I’ve written before about how there is a modern method of commercial caricaturing that quite often works. Just as Al Hirschfeld could with some sweeping lines capture the key parts of a Broadway actor to make them instantly recognizable while utterly stylized, so too can a Funko Pop version of Dwight fromĀ The Office or a Lego minifigure of Harry Potter be instantly recognizable. These textures that have been applied to so many fictional characters and to real people can pull out and exaggerate the simple elements that make them recognizable. But with Peanuts characters, that’s hard to make work, because they are already simplified in a very specific way, and with subtle elements that make the character who they are. It’s hard to represent the same character with a different form of simplification and make it feel right.
Squishmallows is a line of stuffed figures filled with what I presume could be classified as memory foam. Because they have material that wants to re-expand when compressed, they come in very rounded shapes.

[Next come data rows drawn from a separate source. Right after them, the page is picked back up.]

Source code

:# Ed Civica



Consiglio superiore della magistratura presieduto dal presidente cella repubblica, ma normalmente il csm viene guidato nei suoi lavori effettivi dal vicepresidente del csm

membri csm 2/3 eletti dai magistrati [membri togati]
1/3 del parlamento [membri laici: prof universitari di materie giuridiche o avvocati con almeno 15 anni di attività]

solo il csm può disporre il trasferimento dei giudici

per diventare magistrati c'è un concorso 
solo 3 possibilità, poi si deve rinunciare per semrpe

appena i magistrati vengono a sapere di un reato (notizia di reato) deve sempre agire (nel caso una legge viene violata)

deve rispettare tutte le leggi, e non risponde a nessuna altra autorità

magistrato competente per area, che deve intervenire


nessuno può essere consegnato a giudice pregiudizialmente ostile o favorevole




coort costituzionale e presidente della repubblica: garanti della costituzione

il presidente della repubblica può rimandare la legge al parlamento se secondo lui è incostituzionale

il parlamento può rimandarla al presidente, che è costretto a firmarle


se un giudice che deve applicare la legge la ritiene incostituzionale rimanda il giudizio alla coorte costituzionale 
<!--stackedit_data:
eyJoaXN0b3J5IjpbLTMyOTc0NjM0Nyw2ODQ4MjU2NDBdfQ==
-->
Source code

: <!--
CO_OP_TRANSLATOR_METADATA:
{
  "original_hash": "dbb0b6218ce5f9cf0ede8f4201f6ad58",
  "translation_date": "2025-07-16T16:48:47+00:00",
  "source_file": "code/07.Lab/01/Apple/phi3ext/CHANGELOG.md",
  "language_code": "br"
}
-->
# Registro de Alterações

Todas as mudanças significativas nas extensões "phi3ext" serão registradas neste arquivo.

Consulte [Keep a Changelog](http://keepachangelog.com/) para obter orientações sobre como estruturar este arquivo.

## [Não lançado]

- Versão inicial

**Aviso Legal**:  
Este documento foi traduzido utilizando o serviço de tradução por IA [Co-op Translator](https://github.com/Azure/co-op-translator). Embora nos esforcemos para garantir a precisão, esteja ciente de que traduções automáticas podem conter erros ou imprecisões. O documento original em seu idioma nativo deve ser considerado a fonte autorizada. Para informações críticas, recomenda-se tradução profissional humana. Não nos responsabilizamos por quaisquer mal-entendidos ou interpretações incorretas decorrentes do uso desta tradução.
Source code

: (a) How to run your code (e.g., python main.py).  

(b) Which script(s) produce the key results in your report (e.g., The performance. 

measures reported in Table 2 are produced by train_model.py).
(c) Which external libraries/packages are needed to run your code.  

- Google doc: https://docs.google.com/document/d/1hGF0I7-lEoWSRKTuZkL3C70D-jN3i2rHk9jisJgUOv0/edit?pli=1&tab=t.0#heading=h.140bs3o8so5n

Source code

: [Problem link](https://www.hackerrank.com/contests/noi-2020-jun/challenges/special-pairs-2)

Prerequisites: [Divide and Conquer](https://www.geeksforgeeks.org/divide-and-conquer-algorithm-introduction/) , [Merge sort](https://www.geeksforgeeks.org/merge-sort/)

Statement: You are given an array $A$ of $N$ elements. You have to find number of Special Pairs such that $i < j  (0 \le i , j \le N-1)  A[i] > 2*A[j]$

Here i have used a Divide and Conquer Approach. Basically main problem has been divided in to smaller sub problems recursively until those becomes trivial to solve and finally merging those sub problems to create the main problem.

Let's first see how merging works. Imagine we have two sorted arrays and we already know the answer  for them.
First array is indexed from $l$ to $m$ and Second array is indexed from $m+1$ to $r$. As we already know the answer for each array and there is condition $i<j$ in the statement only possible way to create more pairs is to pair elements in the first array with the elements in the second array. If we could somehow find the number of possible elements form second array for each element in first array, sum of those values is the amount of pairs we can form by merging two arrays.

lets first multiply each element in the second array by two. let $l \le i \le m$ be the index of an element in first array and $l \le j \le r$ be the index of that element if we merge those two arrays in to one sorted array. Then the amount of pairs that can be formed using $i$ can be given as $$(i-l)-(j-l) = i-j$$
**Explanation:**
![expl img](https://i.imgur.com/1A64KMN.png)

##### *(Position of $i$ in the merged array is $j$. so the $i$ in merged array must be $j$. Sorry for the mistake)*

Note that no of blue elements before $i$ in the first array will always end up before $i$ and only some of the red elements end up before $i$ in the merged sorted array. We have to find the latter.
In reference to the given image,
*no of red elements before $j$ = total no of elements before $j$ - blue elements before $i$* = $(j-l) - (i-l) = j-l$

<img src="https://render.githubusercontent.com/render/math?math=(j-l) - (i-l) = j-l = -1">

Most of the ones that I’ve seen previously have been original designs intended for fairly egg-shaped creatures… but now there are Peanuts Squishmallows. So the characters inherently take on a new visual texture because of the format of these figures. But then the entire thing gets put through another artistic texture when drawn in the style that is used to represent the stuffed figure on the tag. So once you put Charlie Brown through those two artistic filters, you get this:
Of all the Charlie Browns, you are the least Charlie Browniest.